Introduction

Enrofloxacin is a fluoroquionolone antimicrobial agent developed solely for use in animals. The relative safety of enrofloxacin, its low minimum inhibitory concentrations (MIC), broad spectrum of activity, long post antibiotic effect (PAE), good tolerance and rapid absorption after parenteral and oral administration resulting in high blood and tissue concentrations have encouraged its use in veterinary medicine. Although enrofloxacin itself is an active antimicrobial, biotransformation to active metabolite ciprofloxacin may occur in some species [1].
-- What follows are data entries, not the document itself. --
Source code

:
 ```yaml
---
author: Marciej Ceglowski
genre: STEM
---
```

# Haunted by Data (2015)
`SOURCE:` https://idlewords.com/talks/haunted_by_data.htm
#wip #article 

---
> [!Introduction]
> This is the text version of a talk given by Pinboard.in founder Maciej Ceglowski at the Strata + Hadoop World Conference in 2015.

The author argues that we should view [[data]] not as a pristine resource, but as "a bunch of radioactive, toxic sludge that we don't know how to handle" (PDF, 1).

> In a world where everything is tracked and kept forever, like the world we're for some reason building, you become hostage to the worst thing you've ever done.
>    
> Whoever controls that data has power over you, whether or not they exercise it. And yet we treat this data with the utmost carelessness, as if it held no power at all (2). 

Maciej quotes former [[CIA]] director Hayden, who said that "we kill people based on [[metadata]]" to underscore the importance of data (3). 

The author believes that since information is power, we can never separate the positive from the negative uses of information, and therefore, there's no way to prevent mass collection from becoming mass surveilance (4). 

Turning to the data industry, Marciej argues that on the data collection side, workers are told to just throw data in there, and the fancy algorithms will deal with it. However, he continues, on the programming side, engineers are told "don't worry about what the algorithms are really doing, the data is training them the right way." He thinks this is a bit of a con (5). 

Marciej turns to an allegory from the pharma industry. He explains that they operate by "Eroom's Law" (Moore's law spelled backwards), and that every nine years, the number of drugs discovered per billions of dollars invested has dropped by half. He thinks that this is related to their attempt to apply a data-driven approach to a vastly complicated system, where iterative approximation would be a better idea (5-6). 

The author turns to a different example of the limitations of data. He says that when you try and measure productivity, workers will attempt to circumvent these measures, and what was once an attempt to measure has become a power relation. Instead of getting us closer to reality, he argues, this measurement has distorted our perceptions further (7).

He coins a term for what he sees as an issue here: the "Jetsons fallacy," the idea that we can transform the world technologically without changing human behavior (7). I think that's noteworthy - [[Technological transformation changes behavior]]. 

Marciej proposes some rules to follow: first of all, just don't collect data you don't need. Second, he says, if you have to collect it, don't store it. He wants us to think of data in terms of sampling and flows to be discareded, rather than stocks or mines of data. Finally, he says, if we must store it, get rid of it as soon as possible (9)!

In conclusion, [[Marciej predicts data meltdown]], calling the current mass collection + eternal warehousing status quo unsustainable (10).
Pharmacokinetic studies offer highly relevant information on the time course of the drugs, their metabolites facilitate the computation of optimal dosage regimens of drugs to maintain their therapeutic concentration at the biophase [2]. The pharmacokinetic behaviour of enrofloxacin has been investigated in various animal and bird species including wild animals and aquatic species. But, pharmacokinetics of enrofloxacin remains less well understood in emu birds.

Emu (Dromaius novaehollandiae) belongs to ratite group of birds. Bacterial infections are important causes of morbidity and mortality in domestic emu birds [3]. E. coli and Salmonella sp. was isolated in emu birds reared in India by Kumar et al. [4]. Since research on antimicrobial therapies in ratite birds has been minimal, the determination of some drug doses for these birds is strictly empirical or based on metabolic scaling. Because drug disposition differs among species, extrapolation of dosages from domestic animals may result in sub-therapeutic or toxic level of drug [5]. The computation of an optimal dosage regimen depends on the understanding of the drugs in the target species. Hence, in the current study, it was proposed to investigate the disposition kinetics of enrofloxacin in emus following intravenous and oral bolus dose administration.

Material and Methods

Drugs and Chemicals

Enrofloxacin hydrochloride and ciprofloxacin hydrochloride purchased from Himedia Laboratories Pvt. Ltd., India were utilized for the study. For HPLC analysis, HPLC grade acetonitrile, methanol, triethyl amine and phosphoric acid were purchased from Merck Specialities Ltd., India. Water for HPLC obtained by Millipore water purification system was utilized. All solvents and solutions for HPLC analysis were filtered through 0.2 μ HNN nylon membrane filter (Nupore) and degassed using sonicator. All other chemicals and solvents were of analytical reagent grade and were used without further purification.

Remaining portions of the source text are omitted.